RECORD EXTRACTS:
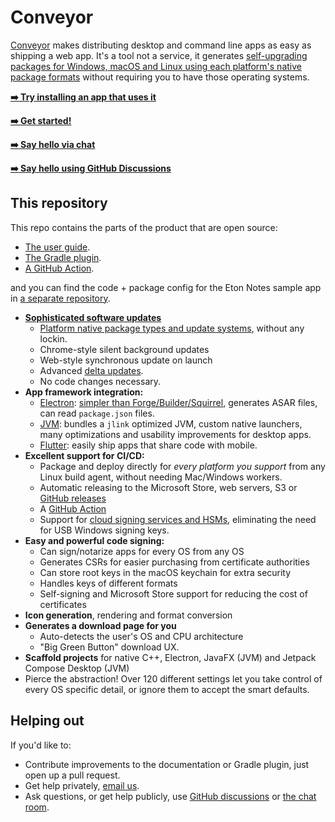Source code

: # Conveyor

[Conveyor](https://conveyor.hydraulic.dev) makes distributing desktop and command line apps as easy as shipping a web app. It's a tool not a
service, it generates [self-upgrading packages for Windows, macOS and Linux using each platform's native package formats](https://conveyor.hydraulic.dev/latest/outputs.md)
without requiring you to have those operating systems.

**[ ➡️ Try installing an app that uses it](https://downloads.hydraulic.dev/eton-sample/download.html)**

**[ ➡️ Get started!](https://conveyor.hydraulic.dev)**

**[ ➡️ Say hello via chat](https://discord.gg/E87dFeuMFc)**

**[ ➡️ Say hello using GitHub Discussions](https://github.com/hydraulic-software/conveyor/discussions)**

## This repository

This repo contains the parts of the product that are open source:

* [The user guide](https://conveyor.hydraulic.dev/latest/).
* [The Gradle plugin](gradle-plugin/README.md).
* [A GitHub Action](actions/build/README.md).

and you can find the code + package config for the Eton Notes sample app in [a separate repository](https://github.com/hydraulic-software/eton-desktop).

* **[Sophisticated software updates](https://conveyor.hydraulic.dev/latest/configs/update-modes.md)**
    * [Platform native package types and update systems](https://conveyor.hydraulic.dev/latest/outputs.md), without any lockin.
    * Chrome-style silent background updates
    * Web-style synchronous update on launch
    * Advanced [delta updates](https://conveyor.hydraulic.dev/latest/understanding-delta-updates.md).
    * No code changes necessary.
* **App framework integration:**
    * [Electron](https://conveyor.hydraulic.dev/latest/configs/electron.md): [simpler than Forge/Builder/Squirrel](https://conveyor.hydraulic.dev/latest/comparisons/electron-comparisons.md), generates ASAR files, can read `package.json` files.
    * [JVM](https://conveyor.hydraulic.dev/latest/configs/jvm.md): bundles a `jlink` optimized JVM, custom native launchers, many optimizations and usability improvements for desktop apps.
    * [Flutter](https://conveyor.hydraulic.dev/latest/configs/flutter.md): easily ship apps that share code with mobile.
* **Excellent support for CI/CD:**
    * Package and deploy directly for _every platform you support_ from any Linux build agent, without needing Mac/Windows workers.
    * Automatic releasing to the Microsoft Store, web servers, S3 or [GitHub releases](https://conveyor.hydraulic.dev/latest/configs/download-pages#publishing-through-github)
    * A [GitHub Action](https://conveyor.hydraulic.dev/latest/continuous-integration.md#using-github-actions)
    * Support for [cloud signing services and HSMs](https://conveyor.hydraulic.dev/latest/configs/keys-and-certificates.md#cloud-remote-signing-windows-only), eliminating the need for USB Windows signing keys.
* **Easy and powerful code signing:**
    * Can sign/notarize apps for every OS from any OS
    * Generates CSRs for easier purchasing from certificate authorities
    * Can store root keys in the macOS keychain for extra security
    * Handles keys of different formats
    * Self-signing and Microsoft Store support for reducing the cost of certificates
* **Icon generation**, rendering and format conversion
* **Generates a download page for you**
    * Auto-detects the user's OS and CPU architecture
    * "Big Green Button" download UX.
* **Scaffold projects** for native C++, Electron, JavaFX (JVM) and Jetpack Compose Desktop (JVM)
* Pierce the abstraction! Over 120 different settings let you take control of every OS specific detail, or ignore them to accept the smart defaults.

## Helping out

If you'd like to:

* Contribute improvements to the documentation or Gradle plugin, just open up a pull request.
* Get help privately, [email us](mailto:contact@hydraulic.dev).
* Ask questions, or get help publicly, use [GitHub discussions](https://github.com/hydraulic-software/conveyor/discussions) or [the chat room](https://discord.gg/E87dFeuMFc).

ACTION ITEM: Write out the records once more, exactly as they stand, with no images.

TASK RESULT:
Source code

: # Conveyor

[Conveyor](https://conveyor.hydraulic.dev) makes distributing desktop and command line apps as easy as shipping a web app. It's a tool not a
service, it generates [self-upgrading packages for Windows, macOS and Linux using each platform's native package formats](https://conveyor.hydraulic.dev/latest/outputs.md)
without requiring you to have those operating systems.

**[ ➡️ Try installing an app that uses it](https://downloads.hydraulic.dev/eton-sample/download.html)**

**[ ➡️ Get started!](https://conveyor.hydraulic.dev)**

**[ ➡️ Say hello via chat](https://discord.gg/E87dFeuMFc)**

**[ ➡️ Say hello using GitHub Discussions](https://github.com/hydraulic-software/conveyor/discussions)**

## This repository

This repo contains the parts of the product that are open source:

* [The user guide](https://conveyor.hydraulic.dev/latest/).
* [The Gradle plugin](gradle-plugin/README.md).
* [A GitHub Action](actions/build/README.md).

and you can find the code + package config for the Eton Notes sample app in [a separate repository](https://github.com/hydraulic-software/eton-desktop).

* **[Sophisticated software updates](https://conveyor.hydraulic.dev/latest/configs/update-modes.md)**
    * [Platform native package types and update systems](https://conveyor.hydraulic.dev/latest/outputs.md), without any lockin.
    * Chrome-style silent background updates
    * Web-style synchronous update on launch
    * Advanced [delta updates](https://conveyor.hydraulic.dev/latest/understanding-delta-updates.md).
    * No code changes necessary.
* **App framework integration:**
    * [Electron](https://conveyor.hydraulic.dev/latest/configs/electron.md): [simpler than Forge/Builder/Squirrel](https://conveyor.hydraulic.dev/latest/comparisons/electron-comparisons.md), generates ASAR files, can read `package.json` files.
    * [JVM](https://conveyor.hydraulic.dev/latest/configs/jvm.md): bundles a `jlink` optimized JVM, custom native launchers, many optimizations and usability improvements for desktop apps.
    * [Flutter](https://conveyor.hydraulic.dev/latest/configs/flutter.md): easily ship apps that share code with mobile.
* **Excellent support for CI/CD:**
    * Package and deploy directly for _every platform you support_ from any Linux build agent, without needing Mac/Windows workers.
    * Automatic releasing to the Microsoft Store, web servers, S3 or [GitHub releases](https://conveyor.hydraulic.dev/latest/configs/download-pages#publishing-through-github)
    * A [GitHub Action](https://conveyor.hydraulic.dev/latest/continuous-integration.md#using-github-actions)
    * Support for [cloud signing services and HSMs](https://conveyor.hydraulic.dev/latest/configs/keys-and-certificates.md#cloud-remote-signing-windows-only), eliminating the need for USB Windows signing keys.
* **Easy and powerful code signing:**
    * Can sign/notarize apps for every OS from any OS
    * Generates CSRs for easier purchasing from certificate authorities
    * Can store root keys in the macOS keychain for extra security
    * Handles keys of different formats
    * Self-signing and Microsoft Store support for reducing the cost of certificates
* **Icon generation**, rendering and format conversion
* **Generates a download page for you**
    * Auto-detects the user's OS and CPU architecture
    * "Big Green Button" download UX.
* **Scaffold projects** for native C++, Electron, JavaFX (JVM) and Jetpack Compose Desktop (JVM)
* Pierce the abstraction! Over 120 different settings let you take control of every OS specific detail, or ignore them to accept the smart defaults.

## Helping out

If you'd like to:

* Contribute improvements to the documentation or Gradle plugin, just open up a pull request.
* Get help privately, [email us](mailto:contact@hydraulic.dev).
* Ask questions, or get help publicly, use [GitHub discussions](https://github.com/hydraulic-software/conveyor/discussions) or [the chat room](https://discord.gg/E87dFeuMFc).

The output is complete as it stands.